My Author Responses to the Publisher's Questions about My Eighth Amish-Country Mystery



While preparing the Reading Group Guide for The Names of Our Tears, my publisher posed several questions for me, and I thought readers might like to see my answers.  I have posted them below:
 
AUTHOR’S RESPONSES TO QUESTIONS FOR
THE READING GROUP GUIDE
TO ACCOMPANY

The Names Of Our Tears
An Amish-Country Mystery
by Paul (P.L.) Gaus

1.  In this novel – as well as in your others – you present Amish faith and culture in a straightforward and sympathetic way.  How important is it to you to portray these people and their faith properly and respectfully?  Is it challenging?

My most important and challenging goal in writing The Amish-Country Mysteries is to illuminate Amish culture and lifestyle as authentically as possible.  Since all aspects of Amish culture and lifestyle stem from their Christian faith, it is also important to me to present this side of their lives authentically, too.  I want my readers to learn what it is like to live Amish, to think Amish, and to pray Amish.  I hope my readers will take away from each of my stories the assurance that they now understand something more about Amish people than they did before they discovered my books.  In designing and writing my stories, I work very hard to give my readers accurate and engaging insights into this society set apart from the rest of us.  To do this, I allow my plots and characters to arise from an important scripture or religious principle that is central to Amish life.  Also, I work hard to show accurately how Amish culture both coexists and comes into conflict with the culture of English society, because these two cultures are closely interwoven in rural Holmes County, Ohio.  In fact, it is the intersection of the two cultures that provides me with the best opportunities to illuminate Amish life.  So, my books are written at the interface of these two very different cultures, and I think the novels benefit from the conflicts and tensions that arise there.

2.  In your foreword, you mention that the glade where Ruth Zook is found is a real place, and you describe how you went there as part of the research for the novel.  How does fully fleshing out the setting help you as you write the rest of the story?
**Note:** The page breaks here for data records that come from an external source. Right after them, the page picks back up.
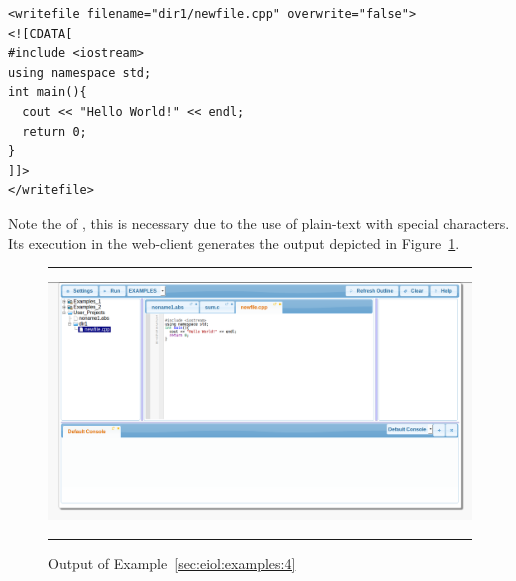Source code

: \begin{example}
\begin{example}
\medskip
\begin{lstlisting}
<writefile filename="dir1/newfile.cpp" overwrite="false">
<![CDATA[
#include <iostream>
using namespace std;
int main(){
  cout << "Hello World!" << endl;
  return 0;
}
]]>
</writefile>
\end{lstlisting}

\medskip
\noindent
Note the of \lst{<![CDATA[ ... ]]>}, this is necessary due to the use
of plain-text with special characters. Its execution in the web-client
generates the output depicted in Figure~\ref{fig:examples:4}.

\begin{figure}[h]
\hrule\smallskip
\begin{center}
\includegraphics[width=1\textwidth]{fig/example4.png}
\end{center}
\caption{Output of Example~\ref{sec:eiol:examples:4}}
\label{fig:examples:4}
\hrule
\end{figure}
\end{example}

\end{example}

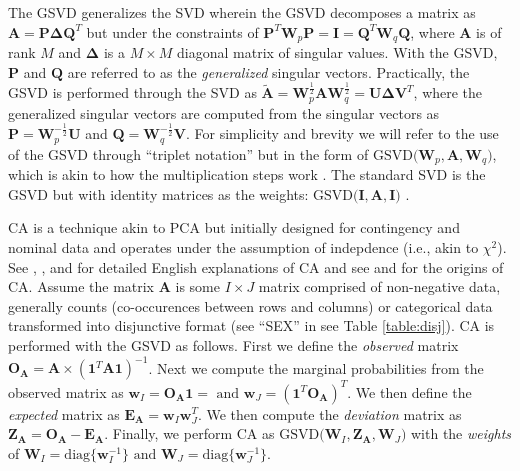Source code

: \documentclass[12pt]{article}
\begin{document}
The GSVD generalizes the SVD wherein the GSVD decomposes a matrix as
\({\mathbf A} = {\mathbf P} {\boldsymbol \Delta} {\mathbf Q}^{T}\) but
under the constraints of
\({\mathbf P}^{T}{\mathbf W}_{p}{\mathbf P} = {\mathbf I} = {\mathbf Q}^{T}{\mathbf W}_{q}{\mathbf Q}\),
where \({\mathbf A}\) is of rank \(M\) and \({\boldsymbol \Delta}\) is a
\(M \times M\) diagonal matrix of singular values. With the GSVD,
\({\mathbf P}\) and \({\mathbf Q}\) are referred to as the
\emph{generalized} singular vectors. Practically, the GSVD is performed
through the SVD as
\(\widetilde{\mathbf A} = {\mathbf W}_{p}^{\frac{1}{2}}{\mathbf A}{\mathbf W}_{q}^{\frac{1}{2}} = {\mathbf U} {\boldsymbol \Delta} {\mathbf V}^{T}\),
where the generalized singular vectors are computed from the singular
vectors as \({\mathbf P} = {\mathbf W}_{p}^{-\frac{1}{2}}{\mathbf U}\)
and \({\mathbf Q} = {\mathbf W}_{q}^{-\frac{1}{2}}{\mathbf V}\). For
simplicity and brevity we will refer to the use of the GSVD through
``triplet notation'' \citep{holmes_multivariate_2008} but in the form of
\(\mathrm{GSVD(} {\mathbf W}_{p}, {\mathbf A}, {\mathbf W}_{q} \mathrm{)}\),
which is akin to how the multiplication steps work \citep[see
also][]{beaton2018generalization}. The standard SVD is the GSVD but with
identity matrices as the weights:
\(\mathrm{GSVD(} {\mathbf I}, {\mathbf A}, {\mathbf I} \mathrm{)}\)
\citep[see also][]{takane_relationships_2003}.

CA is a technique akin to PCA but initially designed for contingency and
nominal data and operates under the assumption of indepdence (i.e., akin
to \(\chi^2\)). See \citet{greenacre_theory_1984},
\citet{greenacre_correspondence_2010-1}, and
\citet{lebart_multivariate_1984} for detailed English explanations of CA
and see \citet{escofier-cordier_analyse_1965} and
\citet{benzecri_analyse_1973} for the origins of CA. Assume the matrix
\({\mathbf A}\) is some \(I \times J\) matrix comprised of non-negative
data, generally counts (co-occurences between rows and columns) or
categorical data transformed into disjunctive format (see ``SEX'' in see
Table \ref{table:disj}). CA is performed with the GSVD as follows. First
we define the \emph{observed} matrix
\({\mathbf O}_{\mathbf A} = {\mathbf A} \times ({\mathbf 1}^{T}{\mathbf A} {\mathbf 1})^{-1}\).
Next we compute the marginal probabilities from the observed matrix as
\({\mathbf w}_{I} = {\mathbf O}_{\mathbf A}{\mathbf 1} = \text{ and } {\mathbf w}_{J} = ({\mathbf 1}^{T}{\mathbf O}_{\mathbf A})^{T}\).
We then define the \emph{expected} matrix as
\({\mathbf E}_{\mathbf A} = {\mathbf w}_{I}{\mathbf w}_{J}^{T}\). We
then compute the \emph{deviation} matrix as
\({\mathbf Z}_{\mathbf A} = {\mathbf O}_{\mathbf A} - {\mathbf E}_{\mathbf A}\).
Finally, we perform CA as
\(\mathrm{GSVD(} {\mathbf W}_{I}, {\mathbf Z}_{\mathbf A}, {\mathbf W}_{J} \mathrm{)}\)
with the \emph{weights} of
\({\mathbf W}_{I} = \mathrm{diag\{} {\mathbf w}_{I}^{-1} \mathrm{\}} \text{ and } {\mathbf W}_{J} = \mathrm{diag\{} {\mathbf w}_{J}^{-1} \mathrm{\}}\).
\end{document}

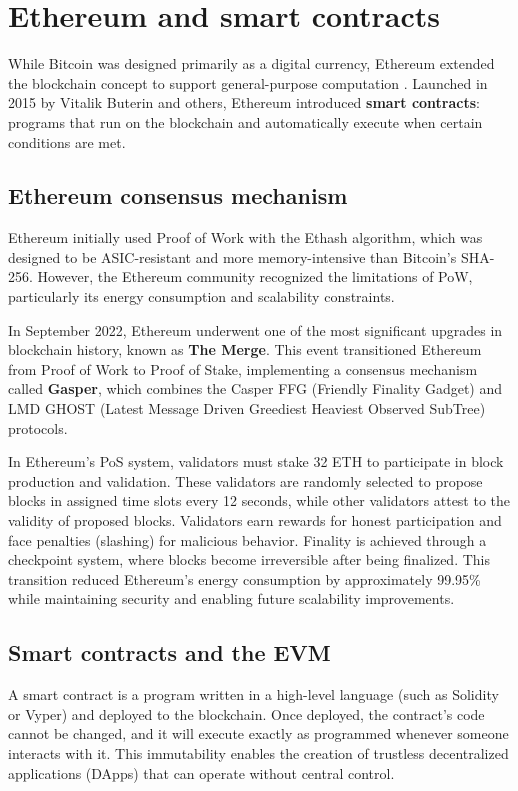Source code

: \section{Ethereum and smart contracts}
While Bitcoin was designed primarily as a digital currency, Ethereum extended the blockchain concept to support general-purpose computation \cite{antonopoulos2018mastering}. Launched in 2015 by Vitalik Buterin and others, Ethereum introduced \textbf{smart contracts}: programs that run on the blockchain and automatically execute when certain conditions are met.

\subsection{Ethereum consensus mechanism}
Ethereum initially used Proof of Work with the Ethash algorithm, which was designed to be ASIC-resistant and more memory-intensive than Bitcoin's SHA-256. However, the Ethereum community recognized the limitations of PoW, particularly its energy consumption and scalability constraints.

In September 2022, Ethereum underwent one of the most significant upgrades in blockchain history, known as \textbf{The Merge}. This event transitioned Ethereum from Proof of Work to Proof of Stake, implementing a consensus mechanism called \textbf{Gasper}, which combines the Casper FFG (Friendly Finality Gadget) and LMD GHOST (Latest Message Driven Greediest Heaviest Observed SubTree) protocols.

In Ethereum's PoS system, validators must stake 32 ETH to participate in block production and validation. These validators are randomly selected to propose blocks in assigned time slots every 12 seconds, while other validators attest to the validity of proposed blocks. Validators earn rewards for honest participation and face penalties (slashing) for malicious behavior. Finality is achieved through a checkpoint system, where blocks become irreversible after being finalized. This transition reduced Ethereum's energy consumption by approximately 99.95\% while maintaining security and enabling future scalability improvements.

\subsection{Smart contracts and the EVM}
A smart contract is a program written in a high-level language (such as Solidity or Vyper) and deployed to the blockchain. Once deployed, the contract's code cannot be changed, and it will execute exactly as programmed whenever someone interacts with it. This immutability enables the creation of trustless decentralized applications (DApps) that can operate without central control.

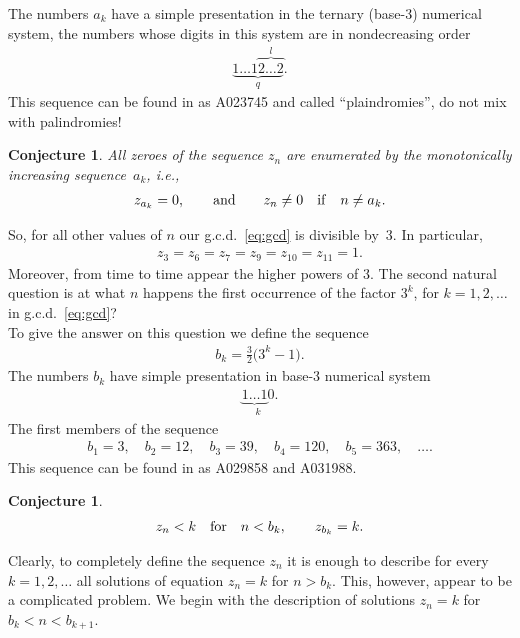 \documentclass[pdftex]{sigma}
\numberwithin{equation}{section}
\newtheorem{Conjecture}[Theorem]{Conjecture}
\begin{document}
The numbers $a_k$ have a simple presentation in the ternary (base-3) numerical system, the numbers whose digits in this system
are in nondecreasing order
\begin{gather*}
\underset{q}{\underbrace{1\ldots1\overset{l}{\overbrace{2\ldots2}}}}.
\end{gather*}
This sequence can be found in \cite{OEIS} as A023745 and called ``plaindromies'', do not mix with palindromies!
\begin{Conjecture}\label{con:zeroes}
All zeroes of the sequence $z_n$ are enumerated by the monotonically increasing sequence~$a_k$, i.e.,
\begin{gather*}
z_{a_k}=0,\qquad{\rm and} \qquad z_n\neq0 \quad {\rm if} \quad n\neq a_k.
\end{gather*}
\end{Conjecture}
So, for all other values of $n$ our g.c.d.~\eqref{eq:gcd} is divisible by~3. In particular,
\begin{gather*}
z_3=z_6=z_7=z_9=z_{10}=z_{11}=1.
\end{gather*}
Moreover, from time to time appear the higher powers of $3$. The second natural question is at what $n$ happens
the first occurrence of the factor $3^k$, for $k=1,2,\ldots$ in g.c.d.~\eqref{eq:gcd}? \\
To give the answer on this question we define the sequence
\begin{gather}\label{eq:b-k}
b_k=\frac32\big(3^k-1\big).
\end{gather}
The numbers $b_k$ have simple presentation in base-3 numerical system
\begin{gather*}
\underset{k}{\underbrace{1\ldots1}0}.
\end{gather*}
The first members of the sequence
\begin{gather*}
b_1=3,\quad
b_2=12,\quad
b_3=39,\quad
b_4=120,\quad
b_5=363,\quad\ldots.
\end{gather*}
This sequence can be found in \cite{OEIS} as A029858 and A031988.
\begin{Conjecture}\label{con:b-k}
\begin{gather*}
z_n<k\quad{\rm for}\quad n<b_k,\qquad z_{b_k}=k.
\end{gather*}
\end{Conjecture}
Clearly, to completely define the sequence $z_n$ it is enough to describe for every $k=1,2,\ldots$ all solutions of equation
$z_n=k$ for $n>b_k$. This, however, appear to be a complicated problem. We begin with the description of solutions
$z_n=k$ for $b_k<n<b_{k+1}$.
\end{document}
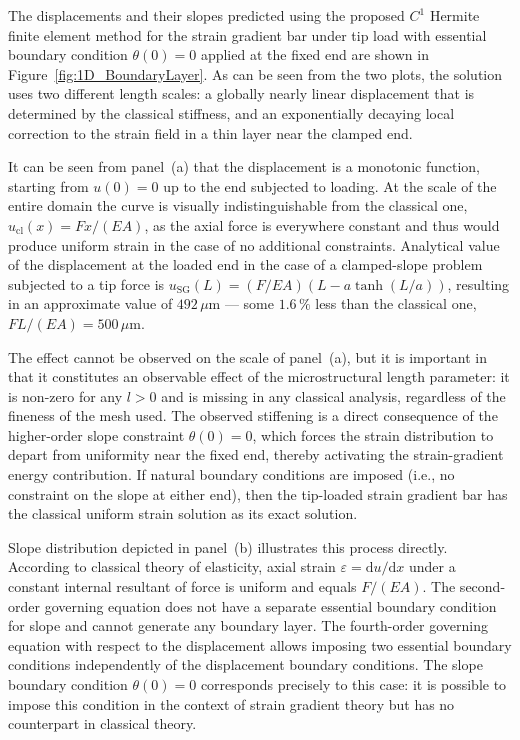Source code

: \documentclass[final,3p,times,fleqn]{elsarticle}
\begin{document}
The displacements and their slopes predicted using the proposed
$C^{1}$ Hermite finite element method for the strain gradient bar under
tip load with essential boundary condition $\theta(0)=0$ applied at the
fixed end are shown in Figure~\ref{fig:1D_BoundaryLayer}.
As can be seen from the two plots, the solution uses two different
length scales: a globally nearly linear displacement that is determined
by the classical stiffness, and an exponentially decaying local
correction to the strain field in a thin layer near the clamped end.


It can be seen from panel~(a) that the displacement is a monotonic function,
starting from $u(0) = 0$ up to the end subjected to loading.
At the scale of the entire domain the curve is visually indistinguishable from the classical one,
$u_{\mathrm{cl}}(x) = Fx/(EA)$, as the axial force is everywhere constant and thus would produce
uniform strain in the case of no additional constraints.
Analytical value of the displacement at the loaded end in the case of a clamped-slope problem
subjected to a tip force is $u_{\mathrm{SG}}(L) = (F/EA)(L - a\tanh(L/a))$, resulting
in an approximate value of $492\,\mu\mathrm{m}$ --- some $1.6\,\%$ less than the classical
one, $FL/(EA) = 500\,\mu\mathrm{m}$.

The effect cannot be observed on the scale of panel~(a),
but it is important in that it constitutes an observable effect of the
microstructural length parameter: it is non-zero for any $l > 0$ and
is missing in any classical analysis, regardless of the fineness of the mesh used.
The observed stiffening is a direct consequence of the higher-order slope constraint $\theta(0)=0$, which forces the strain distribution to depart from uniformity near the fixed end, thereby activating the strain-gradient energy contribution. If natural boundary conditions are imposed (i.e., no constraint on
the slope at either end), then the tip-loaded strain gradient bar
has the classical uniform strain solution as its exact solution.


Slope distribution depicted in panel~(b) illustrates this process
directly.
According to classical theory of elasticity, axial strain
$\varepsilon = \mathrm{d}u/\mathrm{d}x$ under a constant internal
resultant of force is uniform and equals $F/(EA)$. The second-order
governing equation does not have a separate essential boundary
condition for slope and cannot generate any boundary layer.
The fourth-order governing equation with respect to the displacement
allows imposing two essential boundary conditions independently of
the displacement boundary conditions.
The slope boundary condition $\theta(0)=0$ corresponds precisely to
this case: it is possible to impose this condition in the context of
strain gradient theory but has no counterpart in classical theory.
\end{document}
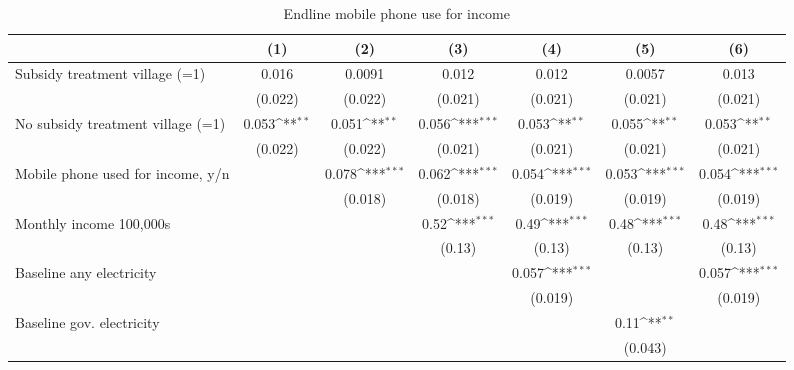 \begin{table}[htbp]\centering
\def\sym#1{\ifmmode^{#1}\else\(^{#1}\)\fi}
\caption{Endline mobile phone use for income}
\begin{tabular*}{1\hsize}{@{\hskip\tabcolsep\extracolsep\fill}l*{6}{c}}
\toprule
                &\multicolumn{1}{c}{(1)}         &\multicolumn{1}{c}{(2)}         &\multicolumn{1}{c}{(3)}         &\multicolumn{1}{c}{(4)}         &\multicolumn{1}{c}{(5)}         &\multicolumn{1}{c}{(6)}         \\
\midrule
Subsidy treatment village (=1)&    0.016         &   0.0091         &    0.012         &    0.012         &   0.0057         &    0.013         \\
                &  (0.022)         &  (0.022)         &  (0.021)         &  (0.021)         &  (0.021)         &  (0.021)         \\
No subsidy treatment village (=1)&    0.053\sym{**} &    0.051\sym{**} &    0.056\sym{***}&    0.053\sym{**} &    0.055\sym{**} &    0.053\sym{**} \\
                &  (0.022)         &  (0.022)         &  (0.021)         &  (0.021)         &  (0.021)         &  (0.021)         \\
Mobile phone used for income, y/n&                  &    0.078\sym{***}&    0.062\sym{***}&    0.054\sym{***}&    0.053\sym{***}&    0.054\sym{***}\\
                &                  &  (0.018)         &  (0.018)         &  (0.019)         &  (0.019)         &  (0.019)         \\
Monthly income 100,000s&                  &                  &     0.52\sym{***}&     0.49\sym{***}&     0.48\sym{***}&     0.48\sym{***}\\
                &                  &                  &   (0.13)         &   (0.13)         &   (0.13)         &   (0.13)         \\
Baseline any electricity&                  &                  &                  &    0.057\sym{***}&                  &    0.057\sym{***}\\
                &                  &                  &                  &  (0.019)         &                  &  (0.019)         \\
Baseline gov. electricity&                  &                  &                  &                  &     0.11\sym{**} &                  \\
                &                  &                  &                  &                  &  (0.043)         &                  \\

\end{tabular*}
\end{table}
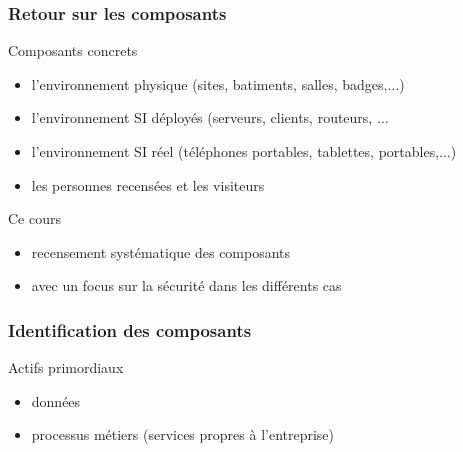


  
\usepackage{ifthen}





\begin{reveals}
		
  \maketitle


  \begin{frame}
    \frametitle{Retour sur les composants}

  \vfill
  \begin{block}{Composants concrets}
    \begin{itemize}
    \item l'environnement physique (sites, batiments, salles, badges,\(\ldots\))
    \item l'environnement SI déployés (serveurs, clients, routeurs, \(\ldots\)
    \item l'environnement SI réel (téléphones portables, tablettes, portables,\(\ldots\))
    \item les personnes recensées et les visiteurs
    \end{itemize}
  \end{block}

  \vfill

\begin{block}{Ce cours}
  \begin{itemize}
  \item recensement systématique des composants
  \item avec un focus sur la sécurité dans les différents cas
  \end{itemize}
  \end{block}

  \vfill

\end{frame}

\begin{frame}
  \frametitle{Identification des composants}

  \vfill

   \begin{block}{Actifs primordiaux}
     \begin{itemize}
     \item données
     \item processus métiers (services propres à l'entreprise)
     \end{itemize}
  \end{block}


\end{frame}
\end{reveals}
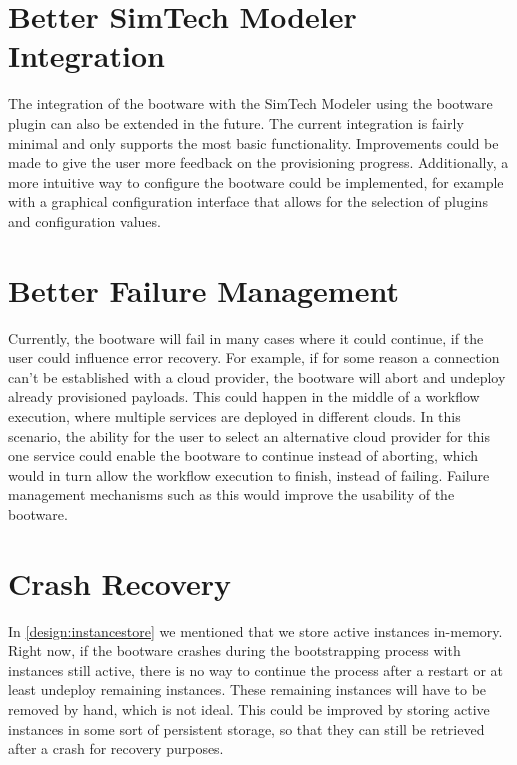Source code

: \section{Better SimTech Modeler Integration}

The integration of the bootware with the SimTech Modeler using the bootware plugin can also be extended in the future.
The current integration is fairly minimal and only supports the most basic functionality.
Improvements could be made to give the user more feedback on the provisioning progress.
Additionally, a more intuitive way to configure the bootware could be implemented, for example with a graphical configuration interface that allows for the selection of plugins and configuration values.

\section{Better Failure Management}

Currently, the bootware will fail in many cases where it could continue, if the user could influence error recovery.
For example, if for some reason a connection can't be established with a cloud provider, the bootware will abort and undeploy already provisioned payloads.
This could happen in the middle of a workflow execution, where multiple services are deployed in different clouds.
In this scenario, the ability for the user to select an alternative cloud provider for this one service could enable the bootware to continue instead of aborting, which would in turn allow the workflow execution to finish, instead of failing.
Failure management mechanisms such as this would improve the usability of the bootware.

\section{Crash Recovery}

In \autoref{design:instancestore} we mentioned that we store active instances in-memory.
Right now, if the bootware crashes during the bootstrapping process with instances still active, there is no way to continue the process after a restart or at least undeploy remaining instances.
These remaining instances will have to be removed by hand, which is not ideal.
This could be improved by storing active instances in some sort of persistent storage, so that they can still be retrieved after a crash for recovery purposes.

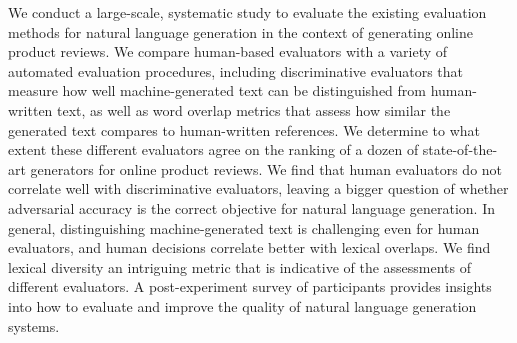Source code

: We conduct a large-scale, systematic study to evaluate the existing evaluation methods
for natural language generation in the context of generating online product reviews. We
compare human-based evaluators with a variety of automated evaluation procedures, including discriminative evaluators that measure how well machine-generated text can be distinguished from human-written text, as well as word overlap metrics that assess how similar the generated text compares to human-written references. We determine to what extent these different evaluators agree on the ranking of a dozen of state-of-the-art generators for online product reviews. We find that human evaluators do not correlate well with discriminative evaluators, leaving a bigger question of whether adversarial accuracy is the correct objective for natural language generation. In general, distinguishing machine-generated text is challenging even for human evaluators, and
human decisions correlate better with lexical overlaps. We find lexical diversity an intriguing metric that is indicative of the assessments of different evaluators. A post-experiment survey of participants provides insights into how to evaluate and improve the quality of natural language generation systems.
The characters in my novels are entirely fictional, but all of the places (except Millersburg College) are real.  In fact, one of my fan clubs has made a practice of going to the various locations to take photographs of the places where “things happen” in my stories.  I describe the locations accurately, and I plan a new novel with specific Holmes County locations in mind.  I think this gives my novels an anchoring sense of place.  I also travel in Holmes County extensively, and I have photographed the types of scenes that typically appear in my novels.  For The Names of Our Tears, I also visited Pinecraft, in Sarasota, several times, so that I could write about it correctly.  Because Amish life is so strongly anchored to the land, I think it is vital to my work that I portray the land where they live and farm with special care.  Also, for my cast of English regulars, who appear in each of the stories, I use the setting of the county courthouse, the old red brick jail, and the courthouse square where the civil war monument sits in the middle of Millersburg.  These and other places in my Holmes County novels are real, and my readers can go there to visit the sites. 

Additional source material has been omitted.